Alex Steer

Better communication through data / about / archive

From semantic webs to thesaurus worlds

633 words | ~3 min

I've spent a lot of time recently thinking (not blogging) about context-dependent search and location-based digital services of the Layar variety, and in particular what they mean for brands and consumers. There's too much to go into, but on the one hand there is enormous potential to improve opportunities for that most enjoyable of activities, random discovery; and on the other, there is the rather tiresome effect of putting another layer of intermediation between people and the world around them, even as we keep praising the disintermediating effects of the social web.

For now, I'd like to think about one of the newest real-world search applications, the frankly astonishing (if it works) Google Goggles. There have been no shortage of planners, social media commentators and all talking about GG, so I won't rehash those analyses. I will say, with my linguist's goggles on, that this is a particularly clear example of the trend towards making the real world a more semantically well-organised place.

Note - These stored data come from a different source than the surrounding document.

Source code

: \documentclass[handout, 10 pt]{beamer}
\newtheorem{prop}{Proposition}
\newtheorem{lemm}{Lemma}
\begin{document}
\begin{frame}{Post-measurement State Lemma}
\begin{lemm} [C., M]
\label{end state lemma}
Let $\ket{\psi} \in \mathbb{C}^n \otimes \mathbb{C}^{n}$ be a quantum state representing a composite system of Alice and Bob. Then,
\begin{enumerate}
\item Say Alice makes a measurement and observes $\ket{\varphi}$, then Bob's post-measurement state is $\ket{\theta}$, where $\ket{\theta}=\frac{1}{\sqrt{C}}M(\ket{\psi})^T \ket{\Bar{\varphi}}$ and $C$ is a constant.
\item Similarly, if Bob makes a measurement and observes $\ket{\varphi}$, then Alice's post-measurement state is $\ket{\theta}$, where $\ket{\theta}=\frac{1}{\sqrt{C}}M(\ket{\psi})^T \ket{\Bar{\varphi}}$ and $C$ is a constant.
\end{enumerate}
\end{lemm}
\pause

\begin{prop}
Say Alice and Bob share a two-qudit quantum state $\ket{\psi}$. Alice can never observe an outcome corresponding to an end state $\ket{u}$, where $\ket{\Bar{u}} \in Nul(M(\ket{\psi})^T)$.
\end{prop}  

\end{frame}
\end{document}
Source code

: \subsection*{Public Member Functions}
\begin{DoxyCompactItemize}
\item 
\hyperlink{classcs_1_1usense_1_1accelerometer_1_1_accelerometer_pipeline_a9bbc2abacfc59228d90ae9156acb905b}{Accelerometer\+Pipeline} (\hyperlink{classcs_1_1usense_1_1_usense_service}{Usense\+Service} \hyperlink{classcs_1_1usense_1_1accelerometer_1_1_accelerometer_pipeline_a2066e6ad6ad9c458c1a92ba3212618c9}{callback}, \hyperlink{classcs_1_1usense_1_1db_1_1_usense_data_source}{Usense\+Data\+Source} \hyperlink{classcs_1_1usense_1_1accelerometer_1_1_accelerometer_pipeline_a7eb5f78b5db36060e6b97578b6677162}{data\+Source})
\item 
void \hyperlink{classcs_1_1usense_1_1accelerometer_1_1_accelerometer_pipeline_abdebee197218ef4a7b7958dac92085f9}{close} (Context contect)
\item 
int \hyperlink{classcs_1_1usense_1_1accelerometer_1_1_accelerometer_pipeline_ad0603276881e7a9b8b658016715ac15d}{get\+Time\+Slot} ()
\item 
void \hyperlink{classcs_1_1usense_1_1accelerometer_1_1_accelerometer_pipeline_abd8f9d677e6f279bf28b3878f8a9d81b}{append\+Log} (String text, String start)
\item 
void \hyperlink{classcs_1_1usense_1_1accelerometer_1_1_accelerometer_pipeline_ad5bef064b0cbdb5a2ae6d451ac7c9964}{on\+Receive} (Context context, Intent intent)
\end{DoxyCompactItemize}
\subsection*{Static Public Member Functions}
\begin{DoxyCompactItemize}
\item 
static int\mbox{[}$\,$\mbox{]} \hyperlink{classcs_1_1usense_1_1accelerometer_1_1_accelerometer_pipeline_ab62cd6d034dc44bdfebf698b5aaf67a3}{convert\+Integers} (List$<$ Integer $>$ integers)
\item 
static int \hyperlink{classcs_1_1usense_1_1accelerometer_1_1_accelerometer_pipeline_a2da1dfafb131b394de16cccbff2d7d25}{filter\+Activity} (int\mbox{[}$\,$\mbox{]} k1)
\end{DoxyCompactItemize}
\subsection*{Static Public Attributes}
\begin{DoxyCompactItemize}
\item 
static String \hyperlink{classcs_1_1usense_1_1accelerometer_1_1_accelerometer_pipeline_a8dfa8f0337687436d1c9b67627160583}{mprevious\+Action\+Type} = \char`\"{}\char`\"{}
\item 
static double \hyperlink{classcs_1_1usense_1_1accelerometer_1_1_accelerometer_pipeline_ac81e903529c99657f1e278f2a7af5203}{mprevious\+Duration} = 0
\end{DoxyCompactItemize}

A few years ago it felt like you couldn't move without hearing someone talking about the semantic web: the idea that data on the web should be well structured so it can be read and processed by machines as well as humans, meaning that data can be sliced, diced and re-presented as desired. Though it's less of a buzzword now, the idea of the semantic web (now it's not just mired in tagging) has proved phenomenally useful. We're used to websites that can cut and swap data via APIs and XML specifications - think of all those Facebook apps that use your data, or the various platforms for accessing Twitter. The other big development, of course, has been in natural language processing - helping computers improve their understanding of unstructured data.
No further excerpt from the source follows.